Administratur KPH Banyuwangi Barat yang diwakili Kasubsi Hukum Kepatuhan, Eko Hadi memberikan apresiasi kepada PHDI yang telah menyelenggarakan kegiata Melasti tahun ini yang diselenggarakan di dalam kawasan hutan diwilayah kerjanya.
“Kehadiran Perhutani ini sebagai bentuk dukungan kepada multi stake holder dalam hal ini umat Hindu di Kabupaten Banyuwangi dalam kegiatan keagamaan, tentunya dalam bingkai toleransi untuk mewujudkan harmoni antar umat beragama,” kata Eko.
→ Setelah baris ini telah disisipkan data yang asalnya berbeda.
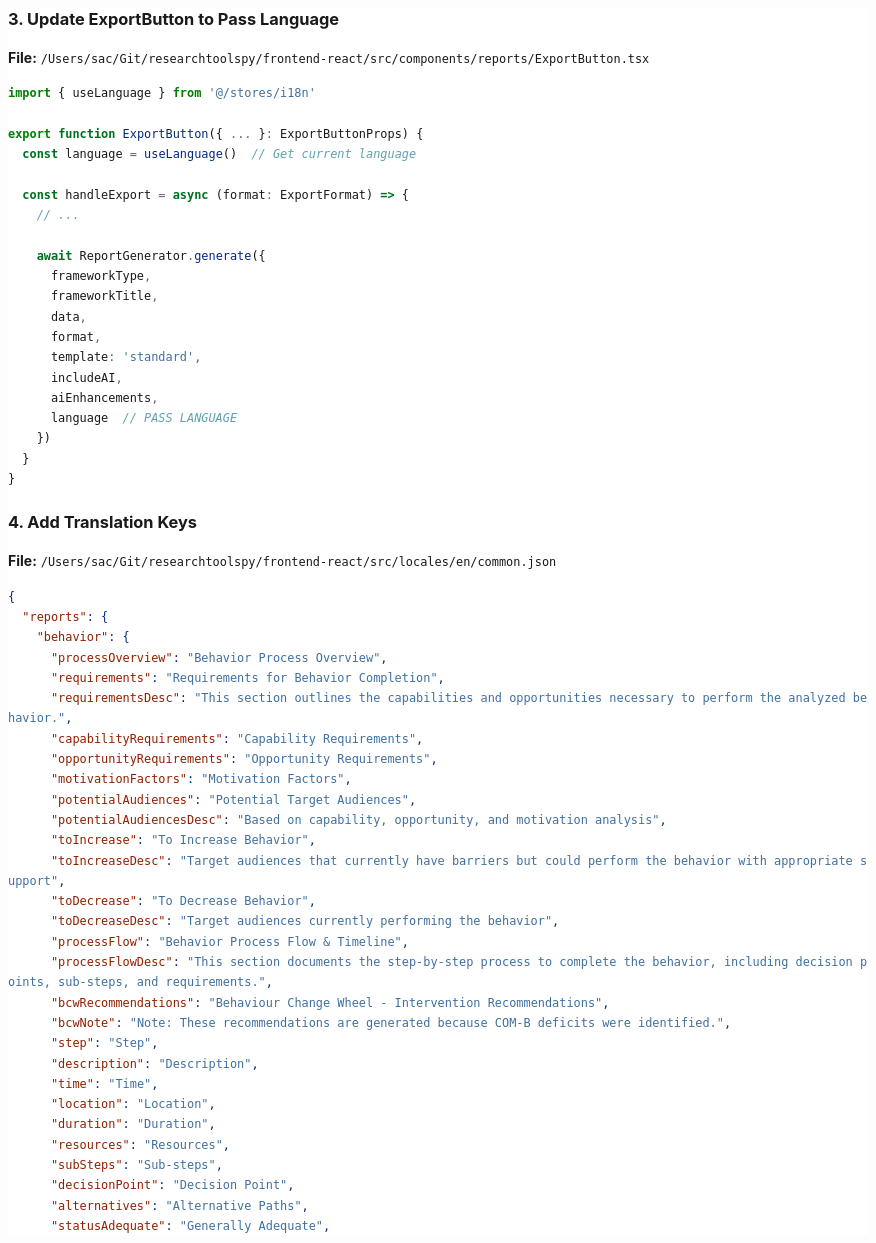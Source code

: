 ### 3. Update ExportButton to Pass Language

**File:** `/Users/sac/Git/researchtoolspy/frontend-react/src/components/reports/ExportButton.tsx`

```typescript
import { useLanguage } from '@/stores/i18n'

export function ExportButton({ ... }: ExportButtonProps) {
  const language = useLanguage()  // Get current language

  const handleExport = async (format: ExportFormat) => {
    // ...

    await ReportGenerator.generate({
      frameworkType,
      frameworkTitle,
      data,
      format,
      template: 'standard',
      includeAI,
      aiEnhancements,
      language  // PASS LANGUAGE
    })
  }
}
```

### 4. Add Translation Keys

**File:** `/Users/sac/Git/researchtoolspy/frontend-react/src/locales/en/common.json`

```json
{
  "reports": {
    "behavior": {
      "processOverview": "Behavior Process Overview",
      "requirements": "Requirements for Behavior Completion",
      "requirementsDesc": "This section outlines the capabilities and opportunities necessary to perform the analyzed behavior.",
      "capabilityRequirements": "Capability Requirements",
      "opportunityRequirements": "Opportunity Requirements",
      "motivationFactors": "Motivation Factors",
      "potentialAudiences": "Potential Target Audiences",
      "potentialAudiencesDesc": "Based on capability, opportunity, and motivation analysis",
      "toIncrease": "To Increase Behavior",
      "toIncreaseDesc": "Target audiences that currently have barriers but could perform the behavior with appropriate support",
      "toDecrease": "To Decrease Behavior",
      "toDecreaseDesc": "Target audiences currently performing the behavior",
      "processFlow": "Behavior Process Flow & Timeline",
      "processFlowDesc": "This section documents the step-by-step process to complete the behavior, including decision points, sub-steps, and requirements.",
      "bcwRecommendations": "Behaviour Change Wheel - Intervention Recommendations",
      "bcwNote": "Note: These recommendations are generated because COM-B deficits were identified.",
      "step": "Step",
      "description": "Description",
      "time": "Time",
      "location": "Location",
      "duration": "Duration",
      "resources": "Resources",
      "subSteps": "Sub-steps",
      "decisionPoint": "Decision Point",
      "alternatives": "Alternative Paths",
      "statusAdequate": "Generally Adequate",
```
“Hal ini selaras dengan Implementasi Tata Nilai AKHLAK Perhutani Group yaitu Harmonis dengan menghargai setiap orang apapun latar belakangnya dan peduli kepada masyarakat serta lingkungan,” pungkasnya.
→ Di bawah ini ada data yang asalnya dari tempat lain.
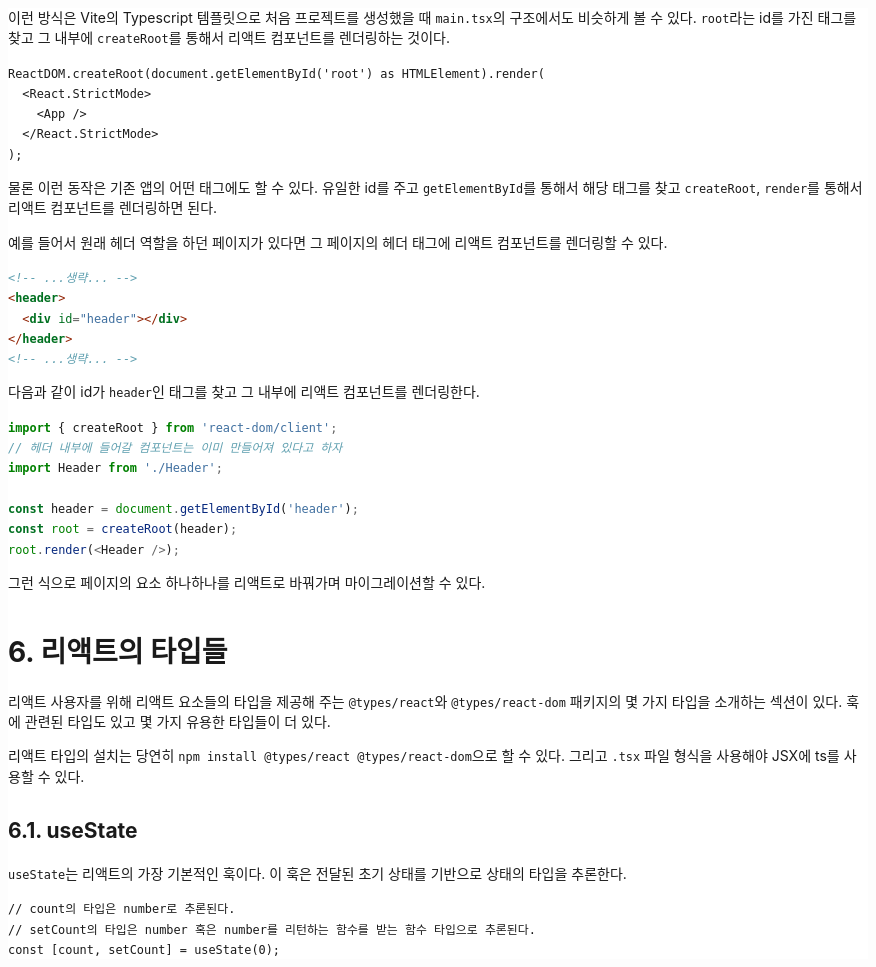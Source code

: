 이런 방식은 Vite의 Typescript 템플릿으로 처음 프로젝트를 생성했을 때 `main.tsx`의 구조에서도 비슷하게 볼 수 있다. `root`라는 id를 가진 태그를 찾고 그 내부에 `createRoot`를 통해서 리액트 컴포넌트를 렌더링하는 것이다.

```tsx
ReactDOM.createRoot(document.getElementById('root') as HTMLElement).render(
  <React.StrictMode>
    <App />
  </React.StrictMode>
);
```

물론 이런 동작은 기존 앱의 어떤 태그에도 할 수 있다. 유일한 id를 주고 `getElementById`를 통해서 해당 태그를 찾고 `createRoot`, `render`를 통해서 리액트 컴포넌트를 렌더링하면 된다.

예를 들어서 원래 헤더 역할을 하던 페이지가 있다면 그 페이지의 헤더 태그에 리액트 컴포넌트를 렌더링할 수 있다.

```html
<!-- ...생략... -->
<header>
  <div id="header"></div>
</header>
<!-- ...생략... -->
```

다음과 같이 id가 `header`인 태그를 찾고 그 내부에 리액트 컴포넌트를 렌더링한다.

```js
import { createRoot } from 'react-dom/client';
// 헤더 내부에 들어갈 컴포넌트는 이미 만들어져 있다고 하자
import Header from './Header';

const header = document.getElementById('header');
const root = createRoot(header);
root.render(<Header />);
```

그런 식으로 페이지의 요소 하나하나를 리액트로 바꿔가며 마이그레이션할 수 있다.

# 6. 리액트의 타입들

리액트 사용자를 위해 리액트 요소들의 타입을 제공해 주는 `@types/react`와 `@types/react-dom` 패키지의 몇 가지 타입을 소개하는 섹션이 있다. 훅에 관련된 타입도 있고 몇 가지 유용한 타입들이 더 있다.

리액트 타입의 설치는 당연히 `npm install @types/react @types/react-dom`으로 할 수 있다. 그리고 `.tsx` 파일 형식을 사용해야 JSX에 ts를 사용할 수 있다.

## 6.1. useState

`useState`는 리액트의 가장 기본적인 훅이다. 이 훅은 전달된 초기 상태를 기반으로 상태의 타입을 추론한다.

```tsx
// count의 타입은 number로 추론된다.
// setCount의 타입은 number 혹은 number를 리턴하는 함수를 받는 함수 타입으로 추론된다.
const [count, setCount] = useState(0);
```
Atim selaku Ketua PHDI Songgon menjelaskan bahwa Melasti adalah upacara penyucian diri dan benda sakral (pratima/pralingga) umat Hindu yang dilakukan di sumber air suci seperti laut atau danau menjelang Hari Raya Nyepi.
“Ritual ini bertujuan membersihkan diri dari karma buruk (kekotoran lahir batin) dan memohon tirta amerta (air kehidupan) untuk kesejahteraan alam, yang mempunyai makna dari kata lasti (menuju air), bertujuan melepaskan beban penderitaan masyarakat dan membuang penyakit sosial/perilaku buruk serta sebagai bentuk pemurnian diri dan lingkungan (letuhing bhuwana) sebelum melaksanakan catur brata penyepian,” tutur Atim.
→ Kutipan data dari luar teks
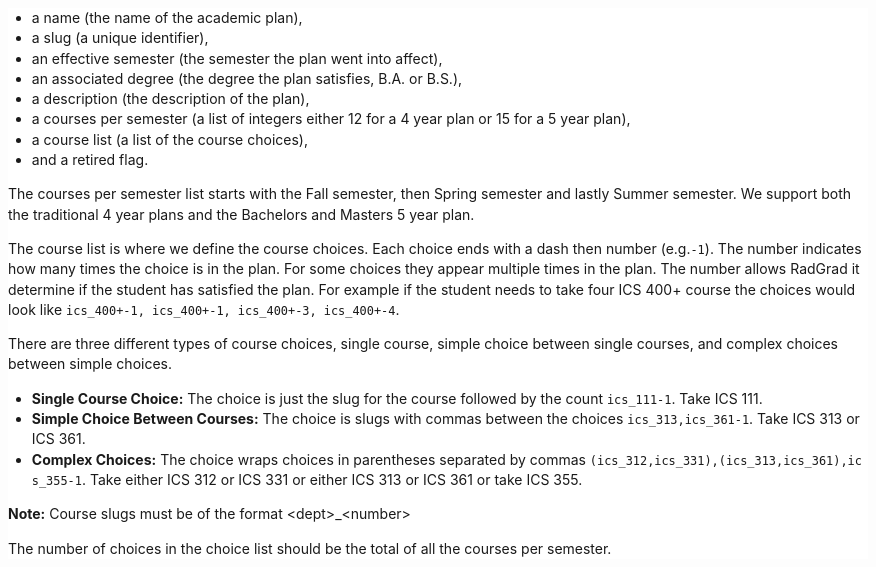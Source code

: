   * a name (the name of the academic plan),
  * a slug (a unique identifier),
  * an effective semester (the semester the plan went into affect),
  * an associated degree (the degree the plan satisfies, B.A. or B.S.),
  * a description (the description of the plan),
  * a courses per semester (a list of integers either 12 for a 4 year plan or 15 for a 5 year plan),
  * a course list (a list of the course choices),
  * and a retired flag.

The courses per semester list starts with the Fall semester, then Spring semester and lastly Summer semester. We support both the traditional 4 year plans and the Bachelors and Masters 5 year plan.

The course list is where we define the course choices. Each choice ends with a dash then number (e.g.`-1`). The number indicates how many times the choice is in the plan. For some choices they appear multiple times in the plan. The number allows RadGrad it determine if the student has satisfied the plan. For example if the student needs to take four ICS 400+ course the choices would look like `ics_400+-1, ics_400+-1, ics_400+-3, ics_400+-4`.

There are three different types of course choices, single course, simple choice between single courses, and complex choices between simple choices.

  * **Single Course Choice:** The choice is just the slug for the course followed by the count `ics_111-1`. Take ICS 111.
  * **Simple Choice Between Courses:** The choice is slugs with commas between the choices `ics_313,ics_361-1`. Take ICS 313 or ICS 361.
  * **Complex Choices:** The choice wraps choices in parentheses separated by commas `(ics_312,ics_331),(ics_313,ics_361),ics_355-1`. Take either ICS 312 or ICS 331 or either ICS 313 or ICS 361 or take ICS 355.

**Note:** Course slugs must be of the format &lt;dept&gt;_&lt;number&gt;

The number of choices in the choice list should be the total of all the courses per semester.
“Upacara Melasti merupakan pembersihan bhuwana agung (makromokosmos) atau jagat raya, baik dari diri sendiri atau alam semesta, juga bertujuan untuk mencari air kehidupan guna menyucikan diri dan menyingkirkan sifat buruk,” ungkapnya.
AKP Pudji Wahyono, Kapolsek Songgon, dalam sambutannya mengajak semua pihak yang hadir untuk saling menghormati dalam indahnya keberagaman agama sebagai bentuk persatuan dalam kebinekaan.
“Mari jadikan upacara Melasti Tahun Baru Saka 1948 sebagai momentum persatuan dan kesatuan umat beragama yang merupakan wujud nyata harmoni, toleransi, dan gotong royong, di mana prosesi penyucian diri (nyomia) Hindu ini sering melibatkan keterlibatan masyarakat lintas agama,” tegas Kapolsek Songgon.
“Melasti memperkuat kerukunan dengan menanamkan nilai kerendahan hati, menghanyutkan penyakit sosial (egoisme/permusuhan), serta menjaga alam lingkungan bersama,” pungkasnya. (Kom-PHT/BWB/eko).